In this two-part series, I’ll discuss best practices when selecting new software systems for your business.
Like car insurance, it’s a good idea to re-evaluate your needs and get quotes from competitors every few years. Technology systems that are used in business are no different but the amount of work to make the change occur can be a daunting task; I’ll provide a framework and mentality to help you find the right fit for your business.
1. Identify Key Stakeholders
First things first and that’s to start with the people. Without the sincere support of key players in the organization, this new system is already starting life on the wrong foot. Identify individuals that would have to interact with the system both directly and indirectly. For example, a salesman may use a system to logs his sales (direct interaction). His Manager uses the system’s reporting feature to communicate sales performance the owner. It’s critical to fully understand the direct interactions (the salesman and the manager) and also the indirect interaction of the owner. By considering both, it keeps the purpose of the system at the forefront.

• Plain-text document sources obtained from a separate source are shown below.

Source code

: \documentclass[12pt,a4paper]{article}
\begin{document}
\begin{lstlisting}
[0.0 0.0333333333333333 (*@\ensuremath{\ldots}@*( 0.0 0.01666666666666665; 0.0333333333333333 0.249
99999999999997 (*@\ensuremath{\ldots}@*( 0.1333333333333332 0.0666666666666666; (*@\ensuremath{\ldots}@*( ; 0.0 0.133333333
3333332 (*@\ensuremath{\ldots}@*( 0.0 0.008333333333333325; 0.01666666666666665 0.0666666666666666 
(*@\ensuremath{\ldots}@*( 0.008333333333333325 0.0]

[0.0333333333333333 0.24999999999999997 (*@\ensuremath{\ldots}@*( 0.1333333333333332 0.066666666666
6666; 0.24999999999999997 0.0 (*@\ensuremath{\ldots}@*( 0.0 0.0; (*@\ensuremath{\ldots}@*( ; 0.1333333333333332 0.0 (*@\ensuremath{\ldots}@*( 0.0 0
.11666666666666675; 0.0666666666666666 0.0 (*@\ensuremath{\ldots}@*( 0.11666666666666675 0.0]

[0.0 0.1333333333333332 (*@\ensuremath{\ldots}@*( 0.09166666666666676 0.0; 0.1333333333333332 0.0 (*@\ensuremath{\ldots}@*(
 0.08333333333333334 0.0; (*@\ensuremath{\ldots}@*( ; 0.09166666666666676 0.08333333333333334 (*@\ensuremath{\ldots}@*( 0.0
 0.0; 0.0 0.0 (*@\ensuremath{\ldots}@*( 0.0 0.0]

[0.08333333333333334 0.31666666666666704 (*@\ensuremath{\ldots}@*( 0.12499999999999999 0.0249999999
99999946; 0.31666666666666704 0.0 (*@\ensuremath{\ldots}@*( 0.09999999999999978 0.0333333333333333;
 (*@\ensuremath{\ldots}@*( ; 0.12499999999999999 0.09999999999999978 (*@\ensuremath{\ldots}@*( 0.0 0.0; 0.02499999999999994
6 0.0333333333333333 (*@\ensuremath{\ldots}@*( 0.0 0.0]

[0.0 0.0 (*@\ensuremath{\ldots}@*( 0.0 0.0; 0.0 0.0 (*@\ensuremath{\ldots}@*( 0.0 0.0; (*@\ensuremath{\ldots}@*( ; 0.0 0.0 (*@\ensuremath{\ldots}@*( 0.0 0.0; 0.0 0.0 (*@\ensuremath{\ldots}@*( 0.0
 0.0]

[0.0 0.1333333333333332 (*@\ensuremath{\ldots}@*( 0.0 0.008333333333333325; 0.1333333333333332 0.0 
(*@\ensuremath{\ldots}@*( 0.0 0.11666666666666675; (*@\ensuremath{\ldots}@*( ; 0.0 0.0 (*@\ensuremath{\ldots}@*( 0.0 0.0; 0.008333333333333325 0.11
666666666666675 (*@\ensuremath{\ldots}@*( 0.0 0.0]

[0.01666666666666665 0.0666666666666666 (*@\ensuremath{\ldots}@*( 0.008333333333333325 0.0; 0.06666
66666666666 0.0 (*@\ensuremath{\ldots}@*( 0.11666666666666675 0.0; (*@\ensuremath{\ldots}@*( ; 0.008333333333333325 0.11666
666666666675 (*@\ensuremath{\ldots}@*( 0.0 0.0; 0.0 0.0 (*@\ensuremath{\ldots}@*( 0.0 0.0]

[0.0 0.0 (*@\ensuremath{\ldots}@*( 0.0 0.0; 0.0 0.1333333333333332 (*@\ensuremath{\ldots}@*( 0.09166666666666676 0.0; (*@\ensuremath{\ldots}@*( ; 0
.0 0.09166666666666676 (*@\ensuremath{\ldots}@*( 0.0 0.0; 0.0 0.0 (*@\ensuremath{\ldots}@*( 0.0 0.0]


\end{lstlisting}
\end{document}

Don’t be fooled thinking, “well they have to help, it’s their job”. People are inherently resistant to change and often have their egos and emotions intertwined with their jobs. To try to curve this effect, next you must identify the core competencies this system must fulfill.

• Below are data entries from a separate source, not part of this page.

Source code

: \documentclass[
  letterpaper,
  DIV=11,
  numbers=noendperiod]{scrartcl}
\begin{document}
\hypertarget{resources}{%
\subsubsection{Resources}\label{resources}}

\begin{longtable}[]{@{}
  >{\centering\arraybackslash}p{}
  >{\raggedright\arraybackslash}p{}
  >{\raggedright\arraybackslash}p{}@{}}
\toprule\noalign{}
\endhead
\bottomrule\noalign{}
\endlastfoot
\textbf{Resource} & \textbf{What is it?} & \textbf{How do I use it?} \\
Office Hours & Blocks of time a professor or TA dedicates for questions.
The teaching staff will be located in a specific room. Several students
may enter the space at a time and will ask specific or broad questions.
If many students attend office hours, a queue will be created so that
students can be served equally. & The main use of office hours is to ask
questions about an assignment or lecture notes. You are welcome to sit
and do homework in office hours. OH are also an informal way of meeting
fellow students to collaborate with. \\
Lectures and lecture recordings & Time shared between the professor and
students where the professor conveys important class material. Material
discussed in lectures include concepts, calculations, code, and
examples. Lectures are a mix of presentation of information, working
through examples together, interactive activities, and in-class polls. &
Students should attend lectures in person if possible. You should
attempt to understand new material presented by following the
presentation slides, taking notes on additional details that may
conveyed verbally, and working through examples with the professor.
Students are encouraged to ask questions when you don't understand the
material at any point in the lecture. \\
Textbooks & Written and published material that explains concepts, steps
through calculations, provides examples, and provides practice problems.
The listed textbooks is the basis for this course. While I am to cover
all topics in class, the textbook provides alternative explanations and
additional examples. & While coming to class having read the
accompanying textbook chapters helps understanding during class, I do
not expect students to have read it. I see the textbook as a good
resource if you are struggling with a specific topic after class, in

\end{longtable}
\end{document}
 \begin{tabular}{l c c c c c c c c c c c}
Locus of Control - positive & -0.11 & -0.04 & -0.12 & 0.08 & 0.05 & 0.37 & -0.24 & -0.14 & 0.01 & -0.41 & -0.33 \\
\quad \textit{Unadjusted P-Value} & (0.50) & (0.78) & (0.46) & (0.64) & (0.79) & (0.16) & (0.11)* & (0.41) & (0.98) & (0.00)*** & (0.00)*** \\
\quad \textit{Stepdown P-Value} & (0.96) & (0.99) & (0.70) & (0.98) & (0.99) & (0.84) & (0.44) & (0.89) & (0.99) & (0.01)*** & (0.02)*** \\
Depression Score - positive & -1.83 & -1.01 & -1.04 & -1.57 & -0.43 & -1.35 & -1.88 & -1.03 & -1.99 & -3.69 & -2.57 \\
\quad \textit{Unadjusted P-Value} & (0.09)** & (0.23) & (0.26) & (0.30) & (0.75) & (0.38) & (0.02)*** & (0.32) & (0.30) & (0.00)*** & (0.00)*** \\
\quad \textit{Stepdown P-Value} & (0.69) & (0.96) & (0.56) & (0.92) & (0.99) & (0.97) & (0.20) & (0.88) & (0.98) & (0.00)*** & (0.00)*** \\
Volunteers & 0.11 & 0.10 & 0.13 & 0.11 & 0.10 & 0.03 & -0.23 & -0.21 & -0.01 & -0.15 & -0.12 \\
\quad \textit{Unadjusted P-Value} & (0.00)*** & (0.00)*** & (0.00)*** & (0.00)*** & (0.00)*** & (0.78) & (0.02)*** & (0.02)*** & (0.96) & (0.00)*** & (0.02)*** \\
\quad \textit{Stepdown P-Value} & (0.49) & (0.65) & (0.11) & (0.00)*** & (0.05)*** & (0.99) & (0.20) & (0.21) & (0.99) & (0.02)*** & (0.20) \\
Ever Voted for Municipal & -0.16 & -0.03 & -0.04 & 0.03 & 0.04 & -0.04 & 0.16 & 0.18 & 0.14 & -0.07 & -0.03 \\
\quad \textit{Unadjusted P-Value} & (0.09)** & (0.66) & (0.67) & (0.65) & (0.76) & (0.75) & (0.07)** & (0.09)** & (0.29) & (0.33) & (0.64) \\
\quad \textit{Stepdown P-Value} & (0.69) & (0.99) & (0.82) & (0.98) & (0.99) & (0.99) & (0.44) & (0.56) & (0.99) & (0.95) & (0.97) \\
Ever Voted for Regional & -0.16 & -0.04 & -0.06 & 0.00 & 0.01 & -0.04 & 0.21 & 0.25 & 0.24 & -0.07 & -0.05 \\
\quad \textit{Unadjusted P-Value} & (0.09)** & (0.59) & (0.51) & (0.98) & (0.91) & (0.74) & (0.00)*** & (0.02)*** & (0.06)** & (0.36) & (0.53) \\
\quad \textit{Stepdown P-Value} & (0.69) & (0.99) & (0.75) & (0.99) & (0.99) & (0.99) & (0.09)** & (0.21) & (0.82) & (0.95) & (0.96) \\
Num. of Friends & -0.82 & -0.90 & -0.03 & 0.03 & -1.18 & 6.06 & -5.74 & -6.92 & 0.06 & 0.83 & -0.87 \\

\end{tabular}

2. Identify Core Competencies
Now that you have the key stakeholders identified and in the room (or video call these days) it’s time to hash it out. These things can get pretty heavy, especially if people feel emotionally charged over the problem the system is meant to help solve or are resistant to change. Allowing each of the key stakeholders an opportunity to express his or herself allows for a more open dialogue. The goal of this meeting is to get down to the core issue(s) and their effect on business.
There will be a lot of ideas thrown out that start with: “Wouldn’t it be nice if…” . Now these things are great and are important to the conversation but be weary of scope creep and people’s tendency to try and assume whats possible with the technology. At this point it’s not about the how but the what. Having a qualified technology advisor, like at Dane Systems, is a huge help in keeping the conversation focused, meaningful, and positive.
3. Go Shopping
Now it’s time to head out into the Wild West of Google and find that fancy new system for your business. Be creative on your searches to try and find the best options. Talk to colleges, co-workers, and fellow business people to see if they have any experience with the problem you are trying to solve. Guaranteed, you aren’t the only business with this problem or opportunity. When you’re looking for software, especially on your own, be sure to ask for a demonstration from the vendor. These demos can really tell you a lot not only about the system but also your overall experience with the vendor.

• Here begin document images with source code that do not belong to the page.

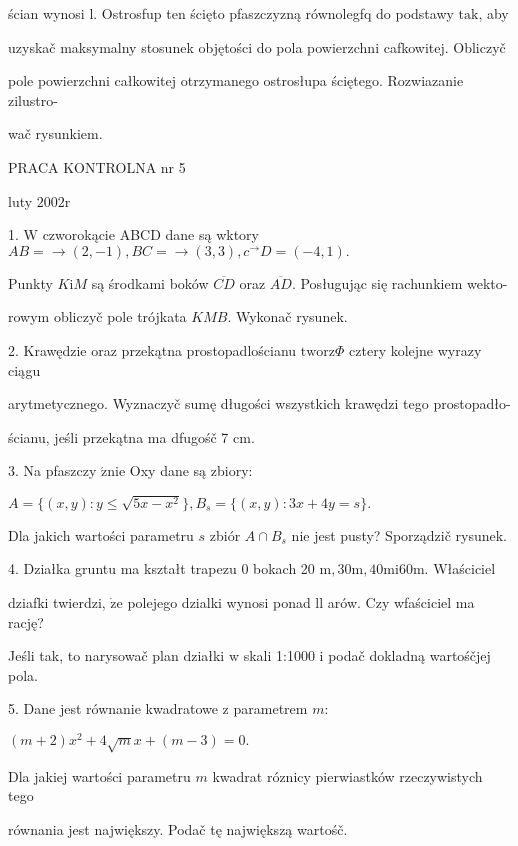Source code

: \documentclass[a4paper,12pt]{article}
\begin{document}
ścian wynosi l. Ostrosfup ten ścięto pfaszczyzną równolegfq do podstawy $\mathrm{t}\mathrm{a}\mathrm{k}$, aby

uzyskač maksymalny stosunek objętości do pola powierzchni cafkowitej. Obliczyč

pole powierzchni całkowitej otrzymanego ostrosłupa ściętego. Rozwiazanie zilustro-

wač rysunkiem.





PRACA KONTROLNA nr 5

luty $2002\mathrm{r}$

1. $\mathrm{W}$ czworokącie ABCD dane są wktory $AB=\rightarrow(2,-1), BC=\rightarrow(3,3), c^{\rightarrow}D=(-4,1).$

Punkty $K\mathrm{i}M$ są środkami boków $\overline{CD}$ oraz $\overline{AD}$. Posługując się rachunkiem wekto-

rowym obliczyč pole trójkata $KMB$. Wykonač rysunek.

2. Krawędzie oraz przekątna prostopadlościanu $\mathrm{t}\mathrm{w}\mathrm{o}\mathrm{r}\mathrm{z}\Phi$ cztery kolejne wyrazy ciągu

arytmetycznego. Wyznaczyč sumę długości wszystkich krawędzi tego prostopadło-

ścianu, jeśli przekątna ma dfugośč 7 cm.

3. Na pfaszczy $\acute{\mathrm{z}}\mathrm{n}\mathrm{i}\mathrm{e}$ Oxy dane są zbiory:

$A=\{(x,y):y\leq\sqrt{5x-x^{2}}\},B_{s}=\{(x,y):3x+4y=s\}.$

Dla jakich wartości parametru $s$ zbiór $A\cap B_{s}$ nie jest pusty? Sporządzič rysunek.

4. Działka gruntu ma kształt trapezu $0$ bokach 20 $\mathrm{m}, 30\mathrm{m}, 40\mathrm{m}\mathrm{i}60\mathrm{m}$. Właściciel

dziafki twierdzi, $\dot{\mathrm{z}}\mathrm{e}$ polejego dzialki wynosi ponad ll arów. Czy wfaściciel ma rację?

Jeśli tak, to narysowač plan działki $\mathrm{w}$ skali 1:1000 $\mathrm{i}$ podač dokladną wartośčjej pola.

5. Dane jest równanie kwadratowe $\mathrm{z}$ parametrem $m$:

$(m+2)x^{2}+4\sqrt{m}x+(m-3)=0.$

Dla jakiej wartości parametru $m$ kwadrat róznicy pierwiastków rzeczywistych tego

równania jest największy. Podač tę największą wartośč.
\end{document}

Selecting a new software for your business is a lot like any business partnership where you want to be able to depend on them when things don’t go as expected. Vibes are important here – if you feel shoved off or pressured by a vendor while you’re “window shopping”, I’d suggest looking elsewhere. You can probably expect to not get great support when things don’t work properly. Notice I say when not if – no technology is perfect and having great customer support is just as important as the software itself.